_WHAT YOU ARE ASKED TO DO_: Where a line contains the word "blob", copy that line from the records below.

[Stored items from a collection]
<<<<
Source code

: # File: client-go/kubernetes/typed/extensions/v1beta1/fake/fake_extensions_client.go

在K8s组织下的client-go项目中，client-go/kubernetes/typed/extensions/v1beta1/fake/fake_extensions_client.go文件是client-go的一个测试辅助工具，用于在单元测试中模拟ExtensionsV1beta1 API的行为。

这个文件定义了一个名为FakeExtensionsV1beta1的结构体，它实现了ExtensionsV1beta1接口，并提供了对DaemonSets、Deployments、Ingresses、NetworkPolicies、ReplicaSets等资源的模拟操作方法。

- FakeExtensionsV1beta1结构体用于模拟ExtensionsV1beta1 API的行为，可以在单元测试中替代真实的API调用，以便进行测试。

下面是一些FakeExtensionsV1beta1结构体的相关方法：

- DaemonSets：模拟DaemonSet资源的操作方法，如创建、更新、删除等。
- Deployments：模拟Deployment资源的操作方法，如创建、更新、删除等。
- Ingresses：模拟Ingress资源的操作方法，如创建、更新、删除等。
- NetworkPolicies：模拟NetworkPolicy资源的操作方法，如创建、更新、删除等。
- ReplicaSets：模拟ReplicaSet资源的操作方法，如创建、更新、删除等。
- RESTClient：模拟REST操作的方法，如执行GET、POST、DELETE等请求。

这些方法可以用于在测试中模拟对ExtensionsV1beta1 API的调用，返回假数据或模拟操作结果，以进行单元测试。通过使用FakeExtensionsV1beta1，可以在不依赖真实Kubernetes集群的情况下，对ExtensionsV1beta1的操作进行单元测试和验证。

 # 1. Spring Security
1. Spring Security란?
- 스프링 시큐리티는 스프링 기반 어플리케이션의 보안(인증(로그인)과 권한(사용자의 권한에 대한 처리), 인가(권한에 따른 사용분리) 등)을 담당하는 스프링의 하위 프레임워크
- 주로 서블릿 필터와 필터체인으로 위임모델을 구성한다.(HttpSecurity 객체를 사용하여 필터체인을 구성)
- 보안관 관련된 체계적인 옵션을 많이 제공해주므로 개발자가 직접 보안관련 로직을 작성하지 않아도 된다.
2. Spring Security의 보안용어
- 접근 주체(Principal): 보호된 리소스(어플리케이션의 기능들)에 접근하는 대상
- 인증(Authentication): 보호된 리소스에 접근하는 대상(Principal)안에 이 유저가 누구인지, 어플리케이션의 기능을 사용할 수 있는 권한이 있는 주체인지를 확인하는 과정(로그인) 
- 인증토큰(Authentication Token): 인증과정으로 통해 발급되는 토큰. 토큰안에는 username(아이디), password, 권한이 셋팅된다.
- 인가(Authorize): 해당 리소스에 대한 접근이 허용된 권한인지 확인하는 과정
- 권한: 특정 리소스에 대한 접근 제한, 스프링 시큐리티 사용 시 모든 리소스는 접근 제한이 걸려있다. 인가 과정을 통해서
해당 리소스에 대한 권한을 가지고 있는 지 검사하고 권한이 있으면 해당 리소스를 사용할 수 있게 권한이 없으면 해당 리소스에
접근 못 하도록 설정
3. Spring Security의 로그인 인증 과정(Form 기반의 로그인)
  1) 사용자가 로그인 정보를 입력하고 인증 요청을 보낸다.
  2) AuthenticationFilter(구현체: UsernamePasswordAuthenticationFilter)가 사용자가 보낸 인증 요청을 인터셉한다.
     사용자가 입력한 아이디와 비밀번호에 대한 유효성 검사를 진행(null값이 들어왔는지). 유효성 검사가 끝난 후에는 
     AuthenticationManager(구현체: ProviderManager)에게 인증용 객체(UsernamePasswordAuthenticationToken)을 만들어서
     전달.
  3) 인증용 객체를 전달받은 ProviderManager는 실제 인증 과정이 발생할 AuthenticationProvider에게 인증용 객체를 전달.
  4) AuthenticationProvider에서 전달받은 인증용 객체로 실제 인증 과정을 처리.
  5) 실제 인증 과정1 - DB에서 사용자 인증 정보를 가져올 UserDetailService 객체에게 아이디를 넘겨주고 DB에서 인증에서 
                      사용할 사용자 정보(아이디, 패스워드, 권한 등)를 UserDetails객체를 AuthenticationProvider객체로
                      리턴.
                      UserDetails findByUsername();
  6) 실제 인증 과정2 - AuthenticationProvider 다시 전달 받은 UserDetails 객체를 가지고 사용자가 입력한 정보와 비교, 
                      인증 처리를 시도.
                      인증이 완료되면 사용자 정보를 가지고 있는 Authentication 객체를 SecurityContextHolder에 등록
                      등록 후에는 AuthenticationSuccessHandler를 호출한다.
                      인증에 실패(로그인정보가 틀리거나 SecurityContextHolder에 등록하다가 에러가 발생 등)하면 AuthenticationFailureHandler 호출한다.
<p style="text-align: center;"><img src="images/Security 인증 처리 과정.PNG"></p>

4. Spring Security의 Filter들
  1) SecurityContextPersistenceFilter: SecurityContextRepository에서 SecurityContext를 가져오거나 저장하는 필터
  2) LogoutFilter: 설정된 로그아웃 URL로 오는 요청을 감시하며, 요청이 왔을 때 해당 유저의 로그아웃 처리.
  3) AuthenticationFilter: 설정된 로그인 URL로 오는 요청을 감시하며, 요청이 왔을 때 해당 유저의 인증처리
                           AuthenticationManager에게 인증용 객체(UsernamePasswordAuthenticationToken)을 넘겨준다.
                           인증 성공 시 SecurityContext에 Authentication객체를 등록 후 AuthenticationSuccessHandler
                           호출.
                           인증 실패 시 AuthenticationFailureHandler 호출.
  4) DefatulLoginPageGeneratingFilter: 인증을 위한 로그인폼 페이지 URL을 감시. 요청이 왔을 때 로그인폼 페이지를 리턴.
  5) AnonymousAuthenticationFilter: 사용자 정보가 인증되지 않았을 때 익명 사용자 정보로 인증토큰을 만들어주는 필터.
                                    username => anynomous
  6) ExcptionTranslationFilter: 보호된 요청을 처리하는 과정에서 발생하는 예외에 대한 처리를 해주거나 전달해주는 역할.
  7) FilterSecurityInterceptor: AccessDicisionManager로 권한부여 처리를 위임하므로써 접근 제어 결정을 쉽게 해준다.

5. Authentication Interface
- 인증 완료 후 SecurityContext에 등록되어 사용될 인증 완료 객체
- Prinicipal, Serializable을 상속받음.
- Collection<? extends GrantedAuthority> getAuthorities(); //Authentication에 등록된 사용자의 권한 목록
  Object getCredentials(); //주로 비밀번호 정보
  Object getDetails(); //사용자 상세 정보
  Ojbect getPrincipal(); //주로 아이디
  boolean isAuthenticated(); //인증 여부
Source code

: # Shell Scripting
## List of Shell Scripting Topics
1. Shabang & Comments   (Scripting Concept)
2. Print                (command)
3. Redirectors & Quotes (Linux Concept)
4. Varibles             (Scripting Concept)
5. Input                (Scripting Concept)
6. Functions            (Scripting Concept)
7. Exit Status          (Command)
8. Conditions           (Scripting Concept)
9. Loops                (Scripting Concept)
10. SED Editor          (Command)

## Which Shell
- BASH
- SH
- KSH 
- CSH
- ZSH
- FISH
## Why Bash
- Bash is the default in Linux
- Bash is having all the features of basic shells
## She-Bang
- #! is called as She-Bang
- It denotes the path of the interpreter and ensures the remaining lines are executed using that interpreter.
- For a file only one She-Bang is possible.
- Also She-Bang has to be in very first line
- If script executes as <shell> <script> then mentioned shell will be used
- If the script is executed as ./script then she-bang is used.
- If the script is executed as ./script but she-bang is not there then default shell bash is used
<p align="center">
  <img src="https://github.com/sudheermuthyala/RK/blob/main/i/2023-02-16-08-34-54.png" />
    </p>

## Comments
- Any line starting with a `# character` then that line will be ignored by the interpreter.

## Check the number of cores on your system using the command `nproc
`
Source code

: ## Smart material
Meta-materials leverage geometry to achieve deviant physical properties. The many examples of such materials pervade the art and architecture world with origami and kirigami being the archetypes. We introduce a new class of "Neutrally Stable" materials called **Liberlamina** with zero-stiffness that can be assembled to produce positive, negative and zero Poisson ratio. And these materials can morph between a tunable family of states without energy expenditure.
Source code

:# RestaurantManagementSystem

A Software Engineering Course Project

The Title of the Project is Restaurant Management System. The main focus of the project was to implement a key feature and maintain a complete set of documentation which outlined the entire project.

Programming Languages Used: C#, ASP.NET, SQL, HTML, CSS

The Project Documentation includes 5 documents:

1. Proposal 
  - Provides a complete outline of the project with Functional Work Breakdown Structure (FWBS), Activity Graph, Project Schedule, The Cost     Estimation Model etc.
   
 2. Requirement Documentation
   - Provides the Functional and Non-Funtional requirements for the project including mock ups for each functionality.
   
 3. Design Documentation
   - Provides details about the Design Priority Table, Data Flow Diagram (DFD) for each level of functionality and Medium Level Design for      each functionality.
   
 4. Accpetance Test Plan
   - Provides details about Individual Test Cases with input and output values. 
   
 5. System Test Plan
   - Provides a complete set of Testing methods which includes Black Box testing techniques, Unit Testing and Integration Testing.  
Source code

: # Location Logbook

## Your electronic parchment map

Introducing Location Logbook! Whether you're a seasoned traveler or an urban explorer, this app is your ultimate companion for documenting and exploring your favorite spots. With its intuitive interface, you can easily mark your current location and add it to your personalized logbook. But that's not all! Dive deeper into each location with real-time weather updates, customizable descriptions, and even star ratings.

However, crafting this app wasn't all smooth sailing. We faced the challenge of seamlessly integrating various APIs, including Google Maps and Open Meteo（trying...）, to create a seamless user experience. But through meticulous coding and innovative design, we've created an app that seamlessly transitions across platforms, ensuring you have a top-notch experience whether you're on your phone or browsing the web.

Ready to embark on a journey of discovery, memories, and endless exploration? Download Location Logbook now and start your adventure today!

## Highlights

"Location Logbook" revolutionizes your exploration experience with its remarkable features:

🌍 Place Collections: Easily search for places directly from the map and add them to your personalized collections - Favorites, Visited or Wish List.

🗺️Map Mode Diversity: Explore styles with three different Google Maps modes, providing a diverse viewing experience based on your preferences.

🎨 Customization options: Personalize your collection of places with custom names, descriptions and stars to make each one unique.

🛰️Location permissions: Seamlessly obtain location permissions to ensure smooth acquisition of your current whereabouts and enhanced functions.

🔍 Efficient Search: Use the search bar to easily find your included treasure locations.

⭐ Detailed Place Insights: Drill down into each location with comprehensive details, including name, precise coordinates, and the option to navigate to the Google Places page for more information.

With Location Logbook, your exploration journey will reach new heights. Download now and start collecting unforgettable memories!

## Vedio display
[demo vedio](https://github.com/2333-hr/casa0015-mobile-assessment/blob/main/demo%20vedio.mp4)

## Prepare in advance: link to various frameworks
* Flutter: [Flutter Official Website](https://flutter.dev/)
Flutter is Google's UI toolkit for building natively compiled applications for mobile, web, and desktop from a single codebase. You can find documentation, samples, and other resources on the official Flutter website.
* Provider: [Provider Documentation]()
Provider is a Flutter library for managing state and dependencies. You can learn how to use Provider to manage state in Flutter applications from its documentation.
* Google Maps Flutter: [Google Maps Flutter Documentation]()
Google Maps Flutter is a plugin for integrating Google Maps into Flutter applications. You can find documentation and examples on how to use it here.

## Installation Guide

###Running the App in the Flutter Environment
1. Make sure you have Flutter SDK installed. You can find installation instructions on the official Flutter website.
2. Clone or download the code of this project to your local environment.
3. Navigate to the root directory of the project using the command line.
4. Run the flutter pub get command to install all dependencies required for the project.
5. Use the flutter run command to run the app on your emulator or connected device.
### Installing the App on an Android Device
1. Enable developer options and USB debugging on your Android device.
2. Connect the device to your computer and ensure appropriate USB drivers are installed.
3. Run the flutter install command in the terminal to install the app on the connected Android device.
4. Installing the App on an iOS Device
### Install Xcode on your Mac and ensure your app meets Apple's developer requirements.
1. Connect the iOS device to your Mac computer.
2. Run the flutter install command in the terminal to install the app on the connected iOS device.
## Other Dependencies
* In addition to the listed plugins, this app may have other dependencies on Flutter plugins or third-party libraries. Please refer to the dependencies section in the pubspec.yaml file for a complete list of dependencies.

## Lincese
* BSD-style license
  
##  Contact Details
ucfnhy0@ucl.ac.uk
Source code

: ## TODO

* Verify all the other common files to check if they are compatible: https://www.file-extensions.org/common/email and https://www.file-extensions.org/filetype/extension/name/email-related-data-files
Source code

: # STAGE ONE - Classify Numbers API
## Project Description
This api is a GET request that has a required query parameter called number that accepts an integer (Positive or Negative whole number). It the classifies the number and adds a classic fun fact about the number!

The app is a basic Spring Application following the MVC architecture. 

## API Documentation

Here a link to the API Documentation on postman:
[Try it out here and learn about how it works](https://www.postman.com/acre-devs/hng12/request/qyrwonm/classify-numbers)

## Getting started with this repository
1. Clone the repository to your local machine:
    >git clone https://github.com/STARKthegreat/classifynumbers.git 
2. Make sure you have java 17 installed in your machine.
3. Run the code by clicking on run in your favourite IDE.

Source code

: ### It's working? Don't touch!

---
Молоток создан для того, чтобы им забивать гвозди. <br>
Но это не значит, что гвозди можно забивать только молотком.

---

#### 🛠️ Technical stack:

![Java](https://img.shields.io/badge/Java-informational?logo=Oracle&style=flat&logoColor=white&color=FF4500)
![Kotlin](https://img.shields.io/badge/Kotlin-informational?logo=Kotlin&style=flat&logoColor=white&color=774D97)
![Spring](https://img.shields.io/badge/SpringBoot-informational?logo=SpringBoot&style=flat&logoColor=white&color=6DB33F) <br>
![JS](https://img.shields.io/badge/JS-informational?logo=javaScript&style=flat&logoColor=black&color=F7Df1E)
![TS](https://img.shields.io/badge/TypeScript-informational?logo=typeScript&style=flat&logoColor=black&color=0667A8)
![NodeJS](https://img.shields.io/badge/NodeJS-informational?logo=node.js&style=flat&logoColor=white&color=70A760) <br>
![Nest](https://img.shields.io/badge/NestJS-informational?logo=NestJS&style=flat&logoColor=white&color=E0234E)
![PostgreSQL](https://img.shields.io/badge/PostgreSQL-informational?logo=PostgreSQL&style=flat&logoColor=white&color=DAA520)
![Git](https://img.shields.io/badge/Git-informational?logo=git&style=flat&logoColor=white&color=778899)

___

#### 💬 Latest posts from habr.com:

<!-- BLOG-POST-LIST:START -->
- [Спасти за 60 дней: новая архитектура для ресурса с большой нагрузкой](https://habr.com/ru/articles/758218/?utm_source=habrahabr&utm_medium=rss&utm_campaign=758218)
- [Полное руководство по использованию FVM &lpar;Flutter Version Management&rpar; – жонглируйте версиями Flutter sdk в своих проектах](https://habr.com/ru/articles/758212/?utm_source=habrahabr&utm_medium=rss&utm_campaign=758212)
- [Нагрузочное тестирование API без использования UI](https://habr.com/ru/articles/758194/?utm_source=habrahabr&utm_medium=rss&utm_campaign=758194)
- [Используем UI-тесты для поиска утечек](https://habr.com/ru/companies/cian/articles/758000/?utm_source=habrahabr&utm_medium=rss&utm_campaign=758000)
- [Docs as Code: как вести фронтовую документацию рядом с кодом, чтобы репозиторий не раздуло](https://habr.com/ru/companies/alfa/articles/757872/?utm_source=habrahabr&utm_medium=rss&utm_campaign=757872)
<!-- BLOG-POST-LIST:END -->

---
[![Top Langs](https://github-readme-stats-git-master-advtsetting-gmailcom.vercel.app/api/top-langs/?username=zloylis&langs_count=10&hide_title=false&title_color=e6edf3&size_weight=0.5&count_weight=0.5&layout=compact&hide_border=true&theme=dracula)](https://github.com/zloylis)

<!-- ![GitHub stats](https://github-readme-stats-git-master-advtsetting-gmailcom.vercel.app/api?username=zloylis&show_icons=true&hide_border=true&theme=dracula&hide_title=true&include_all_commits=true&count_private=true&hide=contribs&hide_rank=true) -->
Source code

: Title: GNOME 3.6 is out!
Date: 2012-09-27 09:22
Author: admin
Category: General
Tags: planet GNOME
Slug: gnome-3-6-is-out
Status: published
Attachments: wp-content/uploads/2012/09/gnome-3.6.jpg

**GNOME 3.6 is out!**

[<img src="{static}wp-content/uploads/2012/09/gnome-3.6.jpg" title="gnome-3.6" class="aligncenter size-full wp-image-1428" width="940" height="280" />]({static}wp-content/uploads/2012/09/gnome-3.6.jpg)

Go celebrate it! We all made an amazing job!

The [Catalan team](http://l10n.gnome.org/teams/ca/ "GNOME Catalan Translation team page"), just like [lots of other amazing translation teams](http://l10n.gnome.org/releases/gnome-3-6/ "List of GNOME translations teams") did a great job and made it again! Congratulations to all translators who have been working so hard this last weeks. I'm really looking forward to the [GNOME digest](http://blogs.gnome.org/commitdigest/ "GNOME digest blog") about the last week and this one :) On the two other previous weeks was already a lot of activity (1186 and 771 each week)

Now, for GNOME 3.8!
>>>>
_EXERCISE SOLUTION_:
  <img src="https://github.com/sudheermuthyala/RK/blob/main/i/2023-02-16-08-34-54.png" />
[demo vedio](https://github.com/2333-hr/casa0015-mobile-assessment/blob/main/demo%20vedio.mp4)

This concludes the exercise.